Impacts of these changes on the audience’s attitude to depicted actions

These changes have brought several implications on the audience’s attitude to depicted actions. Firstly, crucial aesthetical features of the film have been projected by the audience in response to the depicted action. This projection by the audience ensures that repetition, unity, variations, action representations, time, space, and meaning of the film relates to the depicted action. This results in the interaction between audience’s mental operations and formal structures of the film. Therefore, the literal meaning of the depicted action is constructed thorough comprehension and a deeper abstract meaning of the action through interpretation.

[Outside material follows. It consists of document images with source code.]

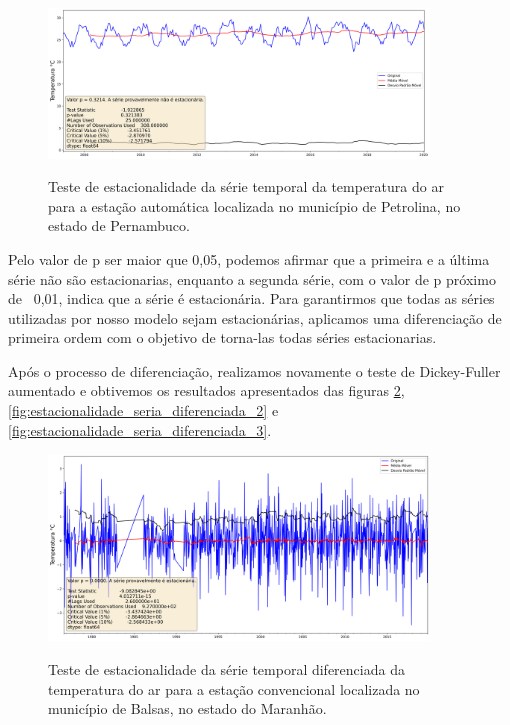 \begin{figure}[H]
    \centering
    \caption{Teste de estacionalidade da série temporal da temperatura do ar para a estação automática localizada no município de Petrolina, no estado de Pernambuco.}
    \includegraphics[width=0.9\textwidth]{figuras/dickey_fuller_raw_712f3e11658051636f09732a60fb3c1b.png}
    \label{fig:estacionalidade_seria_original_3}
\end{figure}

Pelo valor de p ser maior que 0,05, podemos afirmar que a primeira e a última série não são estacionarias, enquanto a segunda série, com o valor de p próximo de ~0,01, indica que a série é estacionária. Para garantirmos que todas as séries utilizadas por nosso modelo sejam estacionárias, aplicamos uma diferenciação de primeira ordem com o objetivo de torna-las todas séries estacionarias. 

Após o processo de diferenciação, realizamos novamente o teste de Dickey-Fuller aumentado e obtivemos os resultados apresentados das figuras \ref{fig:estacionalidade_seria_diferenciada_1}, \ref{fig:estacionalidade_seria_diferenciada_2} e \ref{fig:estacionalidade_seria_diferenciada_3}.  

\begin{figure}[H]
    \centering
    \caption{Teste de estacionalidade da série temporal diferenciada da temperatura do ar para a estação convencional localizada no município de Balsas, no estado do Maranhão.}
    \includegraphics[width=0.9\textwidth]{figuras/dickey_fuller_diff_82768.png}
    \label{fig:estacionalidade_seria_diferenciada_1}
\end{figure}

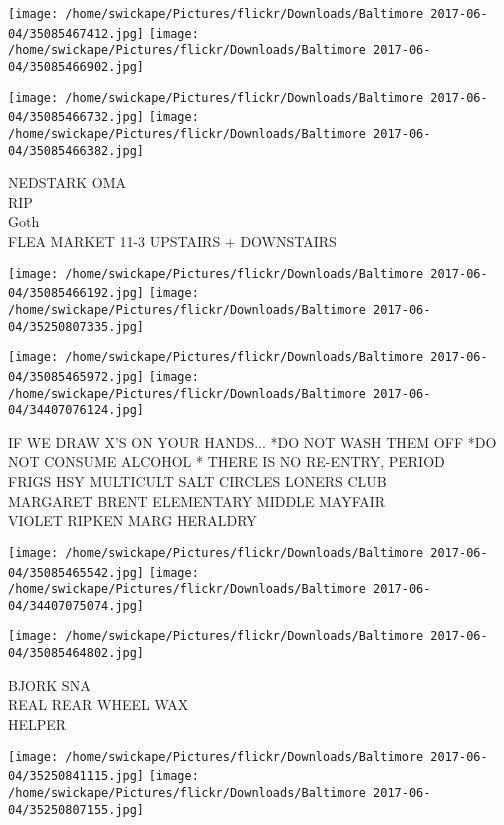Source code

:\documentclass[10pt,letterpaper]{article}
\begin{document}
\texttt{[image: /home/swickape/Pictures/flickr/Downloads/Baltimore 2017-06-04/35085467412.jpg]}
\texttt{[image: /home/swickape/Pictures/flickr/Downloads/Baltimore 2017-06-04/35085466902.jpg]}

\texttt{[image: /home/swickape/Pictures/flickr/Downloads/Baltimore 2017-06-04/35085466732.jpg]}
\texttt{[image: /home/swickape/Pictures/flickr/Downloads/Baltimore 2017-06-04/35085466382.jpg]}

NEDSTARK OMA\\
RIP\\
Goth\\
FLEA MARKET 11{-}3 UPSTAIRS + DOWNSTAIRS
\pagebreak

\texttt{[image: /home/swickape/Pictures/flickr/Downloads/Baltimore 2017-06-04/35085466192.jpg]}
\texttt{[image: /home/swickape/Pictures/flickr/Downloads/Baltimore 2017-06-04/35250807335.jpg]}

\texttt{[image: /home/swickape/Pictures/flickr/Downloads/Baltimore 2017-06-04/35085465972.jpg]}
\texttt{[image: /home/swickape/Pictures/flickr/Downloads/Baltimore 2017-06-04/34407076124.jpg]}

IF WE DRAW X'S ON YOUR HANDS... *DO NOT WASH THEM OFF *DO NOT CONSUME ALCOHOL * THERE IS NO RE{-}ENTRY, PERIOD\\
FRIGS HSY MULTICULT SALT CIRCLES LONERS CLUB\\
MARGARET BRENT ELEMENTARY MIDDLE MAYFAIR\\
VIOLET RIPKEN MARG HERALDRY
\pagebreak

\texttt{[image: /home/swickape/Pictures/flickr/Downloads/Baltimore 2017-06-04/35085465542.jpg]}
\texttt{[image: /home/swickape/Pictures/flickr/Downloads/Baltimore 2017-06-04/34407075074.jpg]}

\vspace{0.25in}
\texttt{[image: /home/swickape/Pictures/flickr/Downloads/Baltimore 2017-06-04/35085464802.jpg]}

BJORK SNA\\
REAL REAR WHEEL WAX\\
HELPER
\pagebreak

\texttt{[image: /home/swickape/Pictures/flickr/Downloads/Baltimore 2017-06-04/35250841115.jpg]}
\texttt{[image: /home/swickape/Pictures/flickr/Downloads/Baltimore 2017-06-04/35250807155.jpg]}
\end{document}
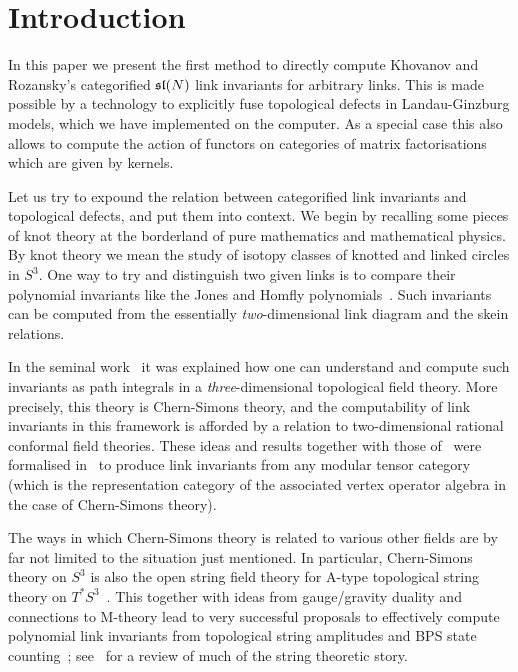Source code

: \documentclass{compositio}
\theoremstyle{definition}
\numberwithin{equation}{section}
\begin{document}
\maketitle

\section{Introduction}

In this paper we present the first method to directly compute Khovanov and Rozansky's categorified $\mathfrak{sl}(N)$ link invariants for arbitrary links. This is made possible by a technology to explicitly fuse topological defects in Landau-Ginzburg models, which we have implemented on the computer. As a special case this also allows to compute the action of functors on categories of matrix factorisations which are given by kernels. 

Let us try to expound the relation between categorified link invariants and topological defects, and put them into context. We begin by recalling some pieces of knot theory at the borderland of pure mathematics and mathematical physics. By knot theory we mean the study of isotopy classes of knotted and linked circles in $S^3$. One way to try and distinguish two given links is to compare their polynomial invariants like the Jones and Homfly polynomials~\cite{JonesPolynomialPaper, Homfly, HomflyPT}. Such invariants can be computed from the essentially \emph{two}-dimensional link diagram and the skein relations. 

In the seminal work~\cite{wittenjones} it was explained how one can understand and compute such invariants as path integrals in a \emph{three}-dimensional topological field theory. More precisely, this theory is Chern-Simons theory, and the computability of link invariants in this framework is afforded by a relation to two-dimensional rational conformal field theories. These ideas and results together with those of~\cite{t1988YB} were formalised in~\cite{RT1990, RT1991, turaevbook} to produce link invariants from any modular tensor category (which is the representation category of the associated vertex operator algebra in the case of Chern-Simons theory). 

The ways in which Chern-Simons theory is related to various other fields are by far not limited to the situation just mentioned. In particular, Chern-Simons theory on $S^3$ is also the open string field theory for A-type topological string theory on $T^*S^3$~\cite{w9207094}. This together with ideas from gauge/gravity duality and connections to M-theory lead to very successful proposals to effectively compute polynomial link invariants from topological string amplitudes and BPS state counting~\cite{gv9811131, ov9912123, lmv0010102}; see~\cite{marinoknotbook} for a review of much of the string theoretic story. 
\end{document}
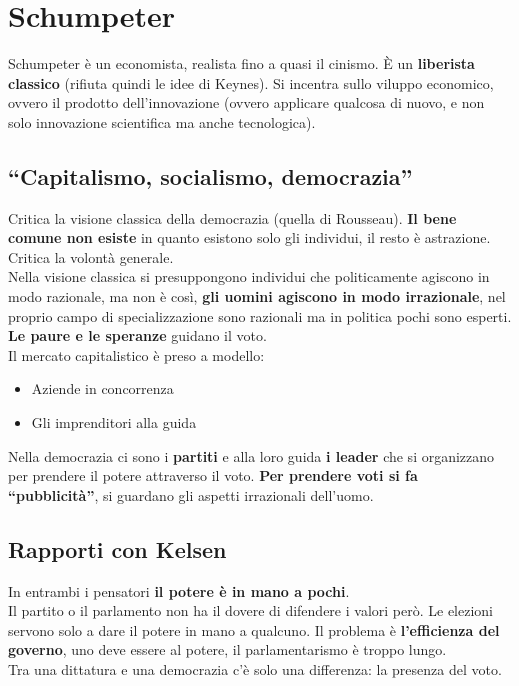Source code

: 
\section{Schumpeter}
Schumpeter è un economista, realista fino a quasi il cinismo. È un \textbf{liberista classico} 
(rifiuta quindi le idee di Keynes). Si incentra sullo viluppo economico, ovvero il prodotto 
dell'innovazione (ovvero applicare qualcosa di nuovo, e non solo innovazione scientifica ma anche 
tecnologica).

\subsection{``Capitalismo, socialismo, democrazia''}
Critica la visione classica della democrazia (quella di Rousseau). \textbf{Il bene comune non esiste}
in quanto esistono solo gli individui, il resto è astrazione. Critica la volontà generale.\\
Nella visione classica si presuppongono individui che politicamente agiscono in modo razionale,
ma non è così, \textbf{gli uomini agiscono in modo irrazionale}, nel proprio campo di 
specializzazione sono razionali ma in politica pochi sono esperti. \textbf{Le paure e le speranze}
guidano il voto.\\ [\baselineskip]
Il mercato capitalistico è preso a modello:
\begin{itemize}
  \item Aziende in concorrenza
  \item Gli imprenditori alla guida
\end{itemize}
Nella democrazia ci sono i \textbf{partiti} e alla loro guida \textbf{i leader} che si organizzano
per prendere il potere attraverso il voto. \textbf{Per prendere voti si fa ``pubblicità''}, si 
guardano gli aspetti irrazionali dell'uomo.

\subsection{Rapporti con Kelsen}
In entrambi i pensatori \textbf{il potere è in mano a pochi}.\\
Il partito o il parlamento non ha il dovere di difendere i valori però. Le elezioni servono solo a
dare il potere in mano a qualcuno. Il problema è \textbf{l'efficienza del governo}, uno deve essere
al potere, il parlamentarismo è troppo lungo.\\
Tra una dittatura e una democrazia c'è solo una differenza: la presenza del voto.
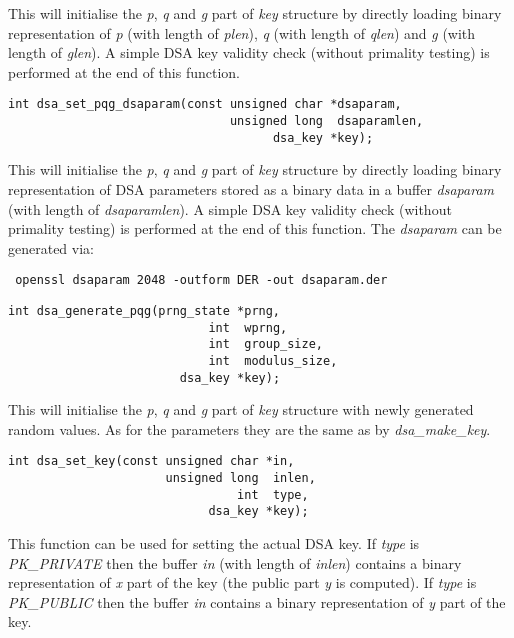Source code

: \documentclass[synpaper]{book}
\begin{document}
This will initialise the \textit{p}, \textit{q} and \textit{g} part of \textit{key} structure by directly loading binary
representation of \textit{p} (with length of \textit{plen}), \textit{q} (with length of \textit{qlen}) and \textit{g} (with length of \textit{glen}).
A simple DSA key validity check (without primality testing) is performed at the end of this function.

\begin{verbatim}
int dsa_set_pqg_dsaparam(const unsigned char *dsaparam,
                               unsigned long  dsaparamlen,
                                     dsa_key *key);
\end{verbatim}

This will initialise the \textit{p}, \textit{q} and \textit{g} part of \textit{key} structure by directly loading binary representation
of DSA parameters stored as a binary data in a buffer \textit{dsaparam} (with length of \textit{dsaparamlen}). A simple DSA key validity
check (without primality testing) is performed at the end of this function. The \textit{dsaparam} can be generated via:
\begin{verbatim}
 openssl dsaparam 2048 -outform DER -out dsaparam.der
\end{verbatim}

\begin{verbatim}
int dsa_generate_pqg(prng_state *prng,
                            int  wprng,
                            int  group_size,
                            int  modulus_size,
                        dsa_key *key);
\end{verbatim}

This will initialise the \textit{p}, \textit{q} and \textit{g} part of \textit{key} structure with newly generated random values.
As for the parameters they are the same as by \textit{dsa\_make\_key}.

\begin{verbatim}
int dsa_set_key(const unsigned char *in,
                      unsigned long  inlen,
                                int  type,
                            dsa_key *key);
\end{verbatim}

This function can be used for setting the actual DSA key. If \textit{type} is \textit{PK\_PRIVATE} then the buffer \textit{in}
(with length of \textit{inlen}) contains a binary representation of \textit{x} part of the key (the public part \textit{y} is computed).
If \textit{type} is \textit{PK\_PUBLIC} then the buffer \textit{in} contains a binary representation of \textit{y} part of the key.
\end{document}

Secondly, during the primitive era, films widened audience’s perception of events and locations beyond temporal and physical bounds virtually. However, these changes have brought about transformations that stimulate the audience to experience time, event and space more closely. Although implications of this can be celebrated and felt more in regard with modernization, audiences have been offered new and powerful ways, through which they see beyond actions performed. In the process, a backdrop and a group of analogues is offered that draws the audience closer to the depicted event, attesting well-established cinematic practices that meet expectations of the audience.

Thirdly, these changes have contributed to the fantasy of the event by introducing willing suspension of doubt to the audience. This contribution has brought about the implication of the audience developing the subtext of the depicted event in a film, thus drawing an effective meaning from actions of the event. This makes both the audience and a character perceive and respond to the depicted event with ease unlike in the primitive era.

Lastly, it is evident that during the silent era, filmmakers and directors cataloged their libraries by dramatic implications. As convections have evolved over the years, implications of the image also evolved with both narrative and liner animation elements. As a result, the audience developed the subtext, comprehended the emotional value and elicited the emotional response. This is guided by image implications. As the audience becomes more and more emotionally attached to the event, their relationship with the depicted event becomes stronger.